Attika est une pure merveille, un petit bijou, l’un des fleurons de toute bonne ludothèque.
Avez-vous vu beaucoup de jeux qui à partir de mécanismes simples mais riches demandent réflexion, stratégie, adaptation…tout en donnant un très vif plaisir ?
Le matériel est sobre mais agréable à manipuler. Certains trouvent le thème artificiel. Certes, mais il est malgré tout bien choisi et c’est ici une question secondaire. Attika est un jeu de mécanismes, un jeu de l’école allemande, et à ce degré de qualité c’est tout ce qui compte.

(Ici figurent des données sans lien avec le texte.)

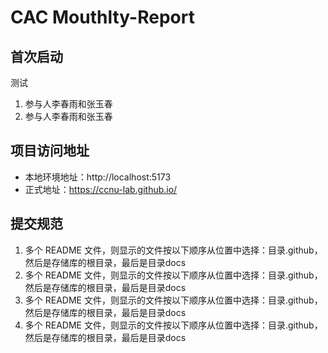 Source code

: # CAC Mouthlty-Report

## 首次启动
测试
1. 参与人李春雨和张玉春
2. 参与人李春雨和张玉春

## 项目访问地址
- 本地环境地址：http://localhost:5173
- 正式地址：https://ccnu-lab.github.io/

## 提交规范
1. 多个 README 文件，则显示的文件按以下顺序从位置中选择：目录.github，然后是存储库的根目录，最后是目录docs 
2. 多个 README 文件，则显示的文件按以下顺序从位置中选择：目录.github，然后是存储库的根目录，最后是目录docs 
3. 多个 README 文件，则显示的文件按以下顺序从位置中选择：目录.github，然后是存储库的根目录，最后是目录docs 
4. 多个 README 文件，则显示的文件按以下顺序从位置中选择：目录.github，然后是存储库的根目录，最后是目录docs
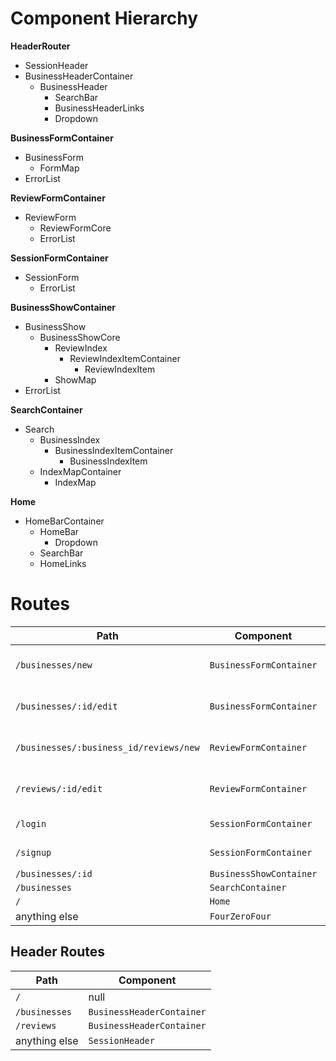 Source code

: # Component Hierarchy

**HeaderRouter**
* SessionHeader
* BusinessHeaderContainer
  * BusinessHeader
    * SearchBar
    * BusinessHeaderLinks
    * Dropdown

**BusinessFormContainer**
* BusinessForm
  * FormMap
* ErrorList

**ReviewFormContainer**
* ReviewForm
  * ReviewFormCore
  * ErrorList

**SessionFormContainer**
* SessionForm
  * ErrorList

**BusinessShowContainer**
* BusinessShow
  * BusinessShowCore
    * ReviewIndex
      * ReviewIndexItemContainer
        * ReviewIndexItem
    * ShowMap
* ErrorList

**SearchContainer**
* Search
  * BusinessIndex
    * BusinessIndexItemContainer
      * BusinessIndexItem
  * IndexMapContainer
    * IndexMap

**Home**
* HomeBarContainer
  * HomeBar
    * Dropdown
  * SearchBar
  * HomeLinks

# Routes

| Path                   | Component               | Note |
| ---------------------- | ----------------------- | ---- |
| `/businesses/new`      | `BusinessFormContainer` | createBusiess form, ProtectedRoute |
| `/businesses/:id/edit` | `BusinessFormContainer` | editBusiess form, ProtectedRoute |
| `/businesses/:business_id/reviews/new` | `ReviewFormContainer` | createReview form, ProtectedRoute |
| `/reviews/:id/edit`    | `ReviewFormContainer`   | editReview form, ProtectedRoute |
| `/login`               | `SessionFormContainer`  | login form, AuthRoute |
| `/signup`              | `SessionFormContainer`  | signup form, AuthRoute |
| `/businesses/:id`      | `BusinessShowContainer` |      |
| `/businesses`          | `SearchContainer`       |      |
| `/`                    | `Home`                  |      |
| anything else          | `FourZeroFour`          |      |

## Header Routes
| Path          | Component                 |
| ------------- | ------------------------- |
| `/`           | null                      |
| `/businesses` | `BusinessHeaderContainer` |
| `/reviews`    | `BusinessHeaderContainer` |
| anything else | `SessionHeader`           |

Sa grande force tient dans ce qu’il place constamment les joueurs devant des choix : relier des sanctuaires ou réaliser toutes les constructions ; piocher et poser, poser à partir de la réserve visible ou tirer des cartes ; finir une pile ou non ; utiliser les amphores une à une ou les thésauriser ; gêner un adversaire ou laisser faire le sale boulot aux autres. Or, contrairement à beaucoup de créations ludiques où le hasard occupe finalement une trop grande place, Attika n’est pas un jeu pour les étourdis et les ramollis du cerveau, chaque décision ayant son importance : l’erreur ne pardonne pas !
J’ai pu lire ici ou là qu’Attika manquait d’interactions, que c’était un jeu froid. J’en pleure de rire en pensant aux parties jouées avec Fabulous Fab et Frisconet, aux tuiles posées pour bloquer mes adversaires, aux chaînes stoppées avec délice.
Dernier et incontestable atout du jeu : il est passionnant à 2, à 3 comme à 4 joueurs. Suivant ces différentes configurations, les stratégies qui conduisent à la victoire varient pour le plus grand plaisir des mordus d’Attika.